One of the more intriguing minor characters in the Golden Chance is pictured to the right. He's a servant to Wallace Reid's fabulously wealthy Roger Manning. He may be Manning's valet. (Though Lucien Littlefield also makes an uncredited appearance early in the film performing a valet's duties.) He arrives late in the film, seeming to perform more of a porter's function. In the final sequence he functions as the "hero's sidekick" when he's charged with fetching the police to rescue Manning from a sticky situation in a rough part of town.
The same actor appears in the Cheat. He has a small role in both of these two films that DeMille shot at the same time toward the end of 1915. In this one, he plays a servant to a fabulously wealthy ivory merchant named Tori played by Sessue Hayakawa- the future Oscar-nominee's star-making role. Gene Ringgold and DeWitt Bodeen's 1969 book the Films of Cecil B. Demille identifies the actor as Utake Abe.
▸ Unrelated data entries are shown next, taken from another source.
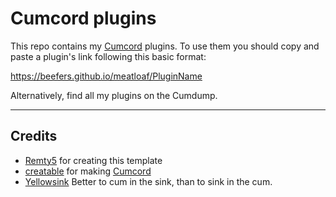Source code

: # Cumcord plugins

This repo contains my [Cumcord](https://github.com/Cumcord/Cumcord/) plugins. To use them you should copy and paste a plugin's link following this basic format:

https://beefers.github.io/meatloaf/PluginName
  
Alternatively, find all my plugins on the Cumdump.

---

## Credits

- [Remty5](https://github.com/Remty5) for creating this template
- [creatable](https://github.com/Cr3atable) for making [Cumcord](https://github.com/Cumcord/Cumcord/)
- [Yellowsink](https://github.com/yellowsink) Better to cum in the sink, than to sink in the cum.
Abe's imdb profile lists many variant spellings and alternate names for the Kyoto-born actor who acted in a number of Hollywood pictures in the teens and early twenties, before returning to Japan to become a notable film director. Joseph L. Anderon and Donald Ritchie's 1982 expanded edition of the Japanese Film: Art and Industry describe the beginnings of (as they spell it) Yutake Abe's directorial career:Comedy, long neglected in pre-1920 Japanese films, was now coming into its own, the form receiving yet further impetus when both Yutake Abe and Frank Tokunaga returned to Japan. The former had been working in Hollywood - as a butler duting long periods of "at liberty" as an actor - and came home just in time to see what [director Yasujiro] Shimazu was doing in the way of comedy. Abe's long American training had given him a profound dislike for the Shimpa style, and shortly after his return he began creating films which brought to the new comedy speed, sharpness in editing, and sophistication.Abe would make the first film to top the annual critics' poll held by the film magazine Kinema Junpo, with his 1926 comedy the Woman Who Touched Legs, which was remade by Kon Ichikawa in 1952 and by Yasuzo Masamura in 1960. Another film Abe directed that year, Mermaid of the Land, came third in the same poll, just edging out Teinosuke Kinugasa's a Page of Madness (Minoru Murata's the Sun, not to be confused with the Kinugasa film bearing that name, came second). Abe would continue a long career as a director, making what Anderson/Ritchie call "ultra-nationalistic" war films in the early 1940s, but continuing to work through the U.S. post-war occupation period and into the 1960s.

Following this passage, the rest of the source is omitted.